As the planet’s coral reefs vanish, the race is on to rescue and restore what remains.
Colorful soft corals (above) provide food and shelter for a school of Diana’s hogfish on a productive and diverse reef in Egypt’s Red Sea. A hermit crab (below) peers out from hump coral in the Solomon Islands. (Photo above by Birgitte Wilms/Minden Pictures)
SWARMING WITH COLORFUL LIFE-FORMS that can dazzle the eyes and overwhelm the senses, the coral reefs of Palau are home to some 700 coral species and 1,400 species of fish. “You find yourself surrounded by fish of all varieties going every which way, ducking in and out of the corals in an ebb and flow of life that is incredible to watch,” says Stephen Palumbi, a marine biologist at Stanford University who has spent eight years studying and diving amidst the reefs of this Pacific island nation.

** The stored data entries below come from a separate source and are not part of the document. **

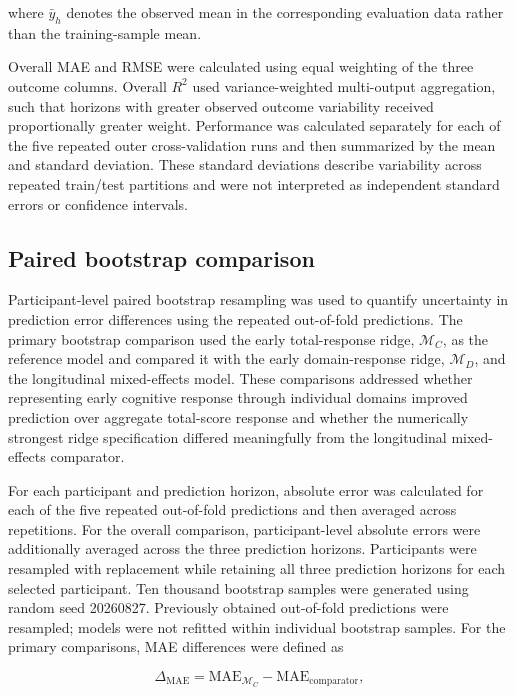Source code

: \documentclass[11pt]{article}
\begin{document}
where $\bar{y}_{h}$ denotes the observed mean in the corresponding evaluation data rather
than the training-sample mean.

Overall MAE and RMSE were calculated using equal weighting of the three outcome columns.
Overall $R^2$ used variance-weighted multi-output aggregation, such that horizons with
greater observed outcome variability received proportionally greater weight. Performance was calculated separately for each of the five repeated outer cross-validation
runs and then summarized by the mean and standard deviation. These standard deviations
describe variability across repeated train/test partitions and were not interpreted as
independent standard errors or confidence intervals.


\subsection{Paired bootstrap comparison}

Participant-level paired bootstrap resampling was used to quantify uncertainty in prediction
error differences using the repeated out-of-fold predictions. The primary bootstrap comparison used the early total-response ridge,
$\mathcal{M}_{C}$, as the reference model and compared it with the early domain-response
ridge, $\mathcal{M}_{D}$, and the longitudinal mixed-effects model. These comparisons
addressed whether representing early cognitive response through individual domains improved
prediction over aggregate total-score response and whether the numerically strongest
ridge specification differed meaningfully from the longitudinal mixed-effects comparator.

For each participant and prediction horizon, absolute error was calculated for each of the
five repeated out-of-fold predictions and then averaged across repetitions. For the overall
comparison, participant-level absolute errors were additionally averaged across the three
prediction horizons. Participants were resampled with replacement while retaining all three prediction horizons
for each selected participant. Ten thousand bootstrap samples were generated using random
seed 20260827. Previously obtained out-of-fold predictions were resampled; models were not
refitted within individual bootstrap samples. For the primary comparisons, MAE differences were defined as

\begin{equation}
\Delta_{\mathrm{MAE}}
=
\mathrm{MAE}_{\mathcal{M}_{C}}
-
\mathrm{MAE}_{\mathrm{comparator}},
\end{equation}
\end{document}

Such species richness, along with their massive structures and kaleidoscopic colors, have earned coral reefs the nickname “tropical rainforests of the sea.” Limited primarily to a band of shallow tropical and subtropical waters straddling the equator, coral reefs are found in the continental United States only off the coast of Florida, where the 360-mile-long Florida Reef Tract makes up the third largest coral barrier reef system on Earth. Some divers still recall exploring those reefs many decades ago and experiencing a sense of wonder not unlike Palumbi’s.

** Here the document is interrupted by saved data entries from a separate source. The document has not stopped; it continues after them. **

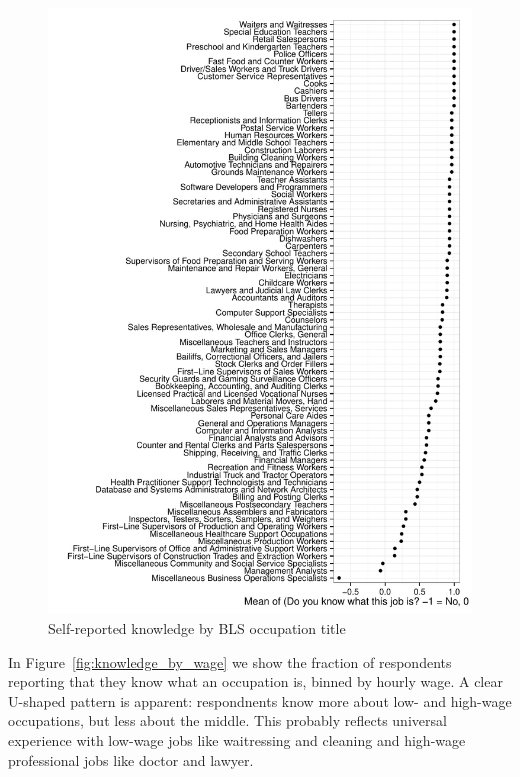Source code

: \documentclass[11pt]{article}
\begin{document}
\begin{figure}
\caption{Self-reported knowledge by BLS occupation title \label{fig:knowledge_by_occupation}} 
\centering
\begin{minipage}{0.95 \linewidth}
\includegraphics[width = \linewidth]{./plots/knowledge_by_occupation.pdf}
\end{minipage}  
\end{figure} 

In Figure~\ref{fig:knowledge_by_wage} we show the fraction of respondents reporting that they know what an occupation is, binned by hourly wage. 
A clear U-shaped pattern is apparent: respondnents know more about low- and high-wage occupations, but less about the middle. 
This probably reflects universal experience with low-wage jobs like waitressing and cleaning and high-wage professional jobs like doctor and lawyer. 
\end{document}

But that is no longer possible. Like many of the planet’s reefs, Florida’s have long been in decline due to human activities. According to Erinn Muller, coral restoration program manager for Mote Marine Laboratory, new results from long-term monitoring estimate that only about 2 percent of Florida’s total coral cover remains.
Now a mysterious waterborne illness dubbed stony coral tissue loss disease is rapidly spreading through the reefs, with nearly half of the tract’s 45 coral species susceptible. “The speed at which it travels is scary,” says National Oceanic and Atmospheric Administration (NOAA) marine biologist Jennifer Moore. Once infected, coral colonies usually die within weeks or months, she adds.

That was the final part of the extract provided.